--- Given entries ---
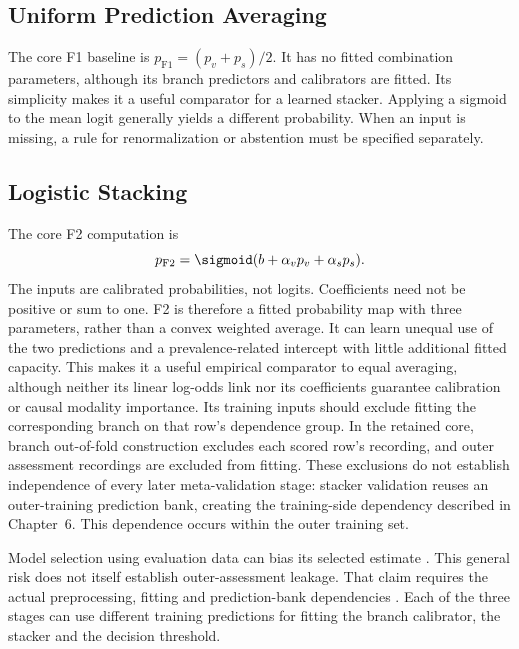 \subsection{Uniform Prediction Averaging}
The core F1 baseline is $p_{\mathrm{F1}}=(p_v+p_s)/2$. It has no fitted combination parameters, although its branch predictors and calibrators are fitted. Its simplicity makes it a useful comparator for a learned stacker. Applying a sigmoid to the mean logit generally yields a different probability. When an input is missing, a rule for renormalization or abstention must be specified separately.

\subsection{Logistic Stacking}
The core F2 computation is
\begin{equation}
 p_{\mathrm{F2}}=\sigmoid(b+\alpha_v p_v+\alpha_s p_s).
 \label{eq:f2}
\end{equation}
The inputs are calibrated probabilities, not logits. Coefficients need not be positive or sum to one. F2 is therefore a fitted probability map with three parameters, rather than a convex weighted average. It can learn unequal use of the two predictions and a prevalence-related intercept with little additional fitted capacity. This makes it a useful empirical comparator to equal averaging, although neither its linear log-odds link nor its coefficients guarantee calibration or causal modality importance. Its training inputs should exclude fitting the corresponding branch on that row's dependence group. In the retained core, branch out-of-fold construction excludes each scored row's recording, and outer assessment recordings are excluded from fitting. These exclusions do not establish independence of every later meta-validation stage: stacker validation reuses an outer-training prediction bank, creating the training-side dependency described in Chapter~6. This dependence occurs within the outer training set.

Model selection using evaluation data can bias its selected estimate \citep{P004}. This general risk does not itself establish outer-assessment leakage. That claim requires the actual preprocessing, fitting and prediction-bank dependencies \citep{P017}. Each of the three stages can use different training predictions for fitting the branch calibrator, the stacker and the decision threshold.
---
▶ _Instructions to follow_
Please output every entry exactly as written, apart from the pictures.

▶ _Task answer_
 \subsection{Uniform Prediction Averaging}
The core F1 baseline is $p_{\mathrm{F1}}=(p_v+p_s)/2$. It has no fitted combination parameters, although its branch predictors and calibrators are fitted. Its simplicity makes it a useful comparator for a learned stacker. Applying a sigmoid to the mean logit generally yields a different probability. When an input is missing, a rule for renormalization or abstention must be specified separately.

\subsection{Logistic Stacking}
The core F2 computation is
\begin{equation}
 p_{\mathrm{F2}}=\sigmoid(b+\alpha_v p_v+\alpha_s p_s).
 \label{eq:f2}
\end{equation}
The inputs are calibrated probabilities, not logits. Coefficients need not be positive or sum to one. F2 is therefore a fitted probability map with three parameters, rather than a convex weighted average. It can learn unequal use of the two predictions and a prevalence-related intercept with little additional fitted capacity. This makes it a useful empirical comparator to equal averaging, although neither its linear log-odds link nor its coefficients guarantee calibration or causal modality importance. Its training inputs should exclude fitting the corresponding branch on that row's dependence group. In the retained core, branch out-of-fold construction excludes each scored row's recording, and outer assessment recordings are excluded from fitting. These exclusions do not establish independence of every later meta-validation stage: stacker validation reuses an outer-training prediction bank, creating the training-side dependency described in Chapter~6. This dependence occurs within the outer training set.

Model selection using evaluation data can bias its selected estimate \citep{P004}. This general risk does not itself establish outer-assessment leakage. That claim requires the actual preprocessing, fitting and prediction-bank dependencies \citep{P017}. Each of the three stages can use different training predictions for fitting the branch calibrator, the stacker and the decision threshold.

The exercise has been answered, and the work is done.